The progress deadline represents the maximum time in seconds for the canary deployment to make progress before it is rolled back, defaults to ten minutes.
Canary service
A canary resource dictates how the target workload is exposed inside the cluster. The canary target should expose a TCP port that will be used by Flagger to create the ClusterIP Services.
spec:
service:
name: podinfo
port: 9898
portName: http
appProtocol: http
targetPort: 9898
portDiscovery: true
The container port from the target workload should match the service.port
or service.targetPort
.
The service.name
is optional, defaults to spec.targetRef.name
.
The service.targetPort
can be a container port number or name.
The service.portName
is optional (defaults to http
), if your workload uses gRPC then set the port name to grpc
.
The service.appProtocol
is optional, more details can be found
here.
If port discovery is enabled, Flagger scans the target workload and extracts the containers ports excluding the port specified in the canary service and service mesh sidecar ports. These ports will be used when generating the ClusterIP services.

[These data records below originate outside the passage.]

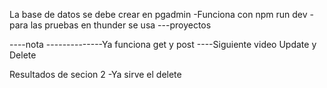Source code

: La base de datos se debe crear en pgadmin
-Funciona con npm run dev
-para las pruebas en thunder se usa ---proyectos


----nota
--------------Ya funciona get y post
----Siguiente video Update y Delete

Resultados de secion 2
-Ya sirve el delete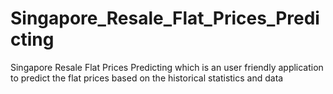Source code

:# Singapore_Resale_Flat_Prices_Predicting
Singapore  Resale Flat Prices Predicting which is an user friendly application to predict the flat prices based on the historical statistics and data
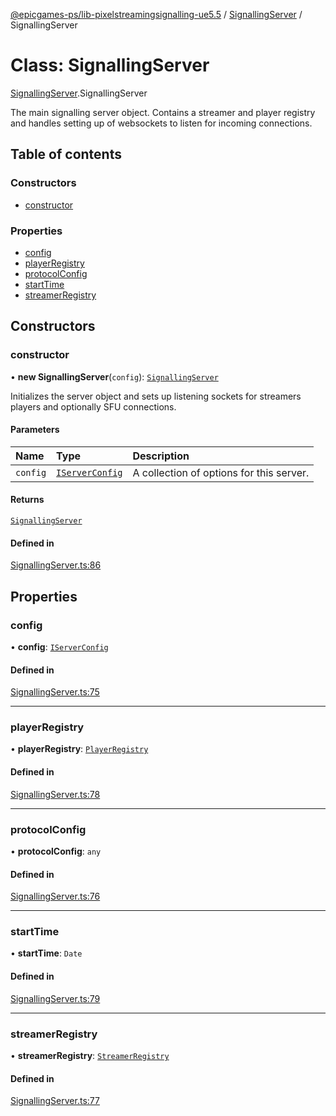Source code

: [@epicgames-ps/lib-pixelstreamingsignalling-ue5.5](../README.md) / [SignallingServer](../modules/SignallingServer.md) / SignallingServer

# Class: SignallingServer

[SignallingServer](../modules/SignallingServer.md).SignallingServer

The main signalling server object.
Contains a streamer and player registry and handles setting up of websockets
to listen for incoming connections.

## Table of contents

### Constructors

- [constructor](SignallingServer.SignallingServer.md#constructor)

### Properties

- [config](SignallingServer.SignallingServer.md#config)
- [playerRegistry](SignallingServer.SignallingServer.md#playerregistry)
- [protocolConfig](SignallingServer.SignallingServer.md#protocolconfig)
- [startTime](SignallingServer.SignallingServer.md#starttime)
- [streamerRegistry](SignallingServer.SignallingServer.md#streamerregistry)

## Constructors

### constructor

• **new SignallingServer**(`config`): [`SignallingServer`](SignallingServer.SignallingServer.md)

Initializes the server object and sets up listening sockets for streamers
players and optionally SFU connections.

#### Parameters

| Name | Type | Description |
| :------ | :------ | :------ |
| `config` | [`IServerConfig`](../interfaces/SignallingServer.IServerConfig.md) | A collection of options for this server. |

#### Returns

[`SignallingServer`](SignallingServer.SignallingServer.md)

#### Defined in

[SignallingServer.ts:86](https://github.com/mcottontensor/PixelStreamingInfrastructure/blob/a6184ae/Signalling/src/SignallingServer.ts#L86)

## Properties

### config

• **config**: [`IServerConfig`](../interfaces/SignallingServer.IServerConfig.md)

#### Defined in

[SignallingServer.ts:75](https://github.com/mcottontensor/PixelStreamingInfrastructure/blob/a6184ae/Signalling/src/SignallingServer.ts#L75)

___

### playerRegistry

• **playerRegistry**: [`PlayerRegistry`](PlayerRegistry.PlayerRegistry.md)

#### Defined in

[SignallingServer.ts:78](https://github.com/mcottontensor/PixelStreamingInfrastructure/blob/a6184ae/Signalling/src/SignallingServer.ts#L78)

___

### protocolConfig

• **protocolConfig**: `any`

#### Defined in

[SignallingServer.ts:76](https://github.com/mcottontensor/PixelStreamingInfrastructure/blob/a6184ae/Signalling/src/SignallingServer.ts#L76)

___

### startTime

• **startTime**: `Date`

#### Defined in

[SignallingServer.ts:79](https://github.com/mcottontensor/PixelStreamingInfrastructure/blob/a6184ae/Signalling/src/SignallingServer.ts#L79)

___

### streamerRegistry

• **streamerRegistry**: [`StreamerRegistry`](StreamerRegistry.StreamerRegistry.md)

#### Defined in

[SignallingServer.ts:77](https://github.com/mcottontensor/PixelStreamingInfrastructure/blob/a6184ae/Signalling/src/SignallingServer.ts#L77)

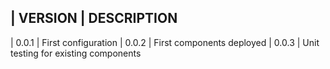 | VERSION | DESCRIPTION
------------------------
| 0.0.1   | First configuration 
| 0.0.2   | First components deployed
| 0.0.3   | Unit testing for existing components   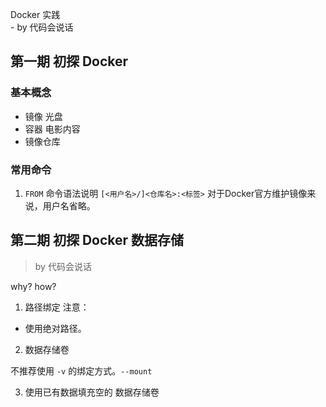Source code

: Docker 实践  
    - by 代码会说话
    
## 第一期 初探 Docker
### 基本概念
- 镜像 光盘
- 容器 电影内容
- 镜像仓库

### 常用命令
1. `FROM` 命令语法说明 `[<用户名>/]<仓库名>:<标签>`
  对于Docker官方维护镜像来说，用户名省略。

## 第二期 初探 Docker 数据存储

> by 代码会说话

why?
how?

1. 路径绑定
注意：
- 使用绝对路径。

2. 数据存储卷

不推荐使用 `-v` 的绑定方式。`--mount`

3. 使用已有数据填充空的 数据存储卷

Based on the canary spec service, Flagger creates the following Kubernetes ClusterIP service:
<service.name>.<namespace>.svc.cluster.local
selector
app=<name>-primary
<service.name>-primary.<namespace>.svc.cluster.local
selector
app=<name>-primary
<service.name>-canary.<namespace>.svc.cluster.local
selector
app=<name>
This ensures that traffic to podinfo.test:9898
will be routed to the latest stable release of your app.
The podinfo-canary.test:9898
address is available only during the canary analysis
and can be used for conformance testing or load testing.
You can configure Flagger to set annotations and labels for the generated services with:
spec:
service:
port: 9898
apex:
annotations:
test: "test"
labels:
test: "test"
canary:
annotations:
test: "test"
labels:
test: "test"
primary:
annotations:
test: "test"
labels:
test: "test"
Note that the apex
annotations are added to both the generated Kubernetes Service and the
generated service mesh/ingress object. This allows using external-dns with Istio VirtualServices
and TraefikServices
. Beware of configuration conflicts
here.
Besides port mapping and metadata, the service specification can contain URI match and rewrite rules, timeout and retry polices:
spec:
service:
port: 9898
match:
- uri:
prefix: /
rewrite:
uri: /
retries:
attempts: 3
perTryTimeout: 1s
timeout: 5s
When using Istio as the mesh provider, you can also specify HTTP header operations, CORS and traffic policies, Istio gateways and hosts. The Istio routing configuration can be found here.
Canary status
You can use kubectl to get the current status of canary deployments cluster wide:
kubectl get canaries --all-namespaces
NAMESPACE NAME STATUS WEIGHT LASTTRANSITIONTIME
test podinfo Progressing 15 2019-06-30T14:05:07Z
prod frontend Succeeded 0 2019-06-30T16:15:07Z
prod backend Failed 0 2019-06-30T17:05:07Z
The status condition reflects the last known state of the canary analysis:
kubectl -n test get canary/podinfo -oyaml | awk '/status/,0'
A successful rollout status:
status:
canaryWeight: 0
failedChecks: 0
iterations: 0
lastAppliedSpec: "14788816656920327485"
lastPromotedSpec: "14788816656920327485"
conditions:
- lastTransitionTime: "2019-07-10T08:23:18Z"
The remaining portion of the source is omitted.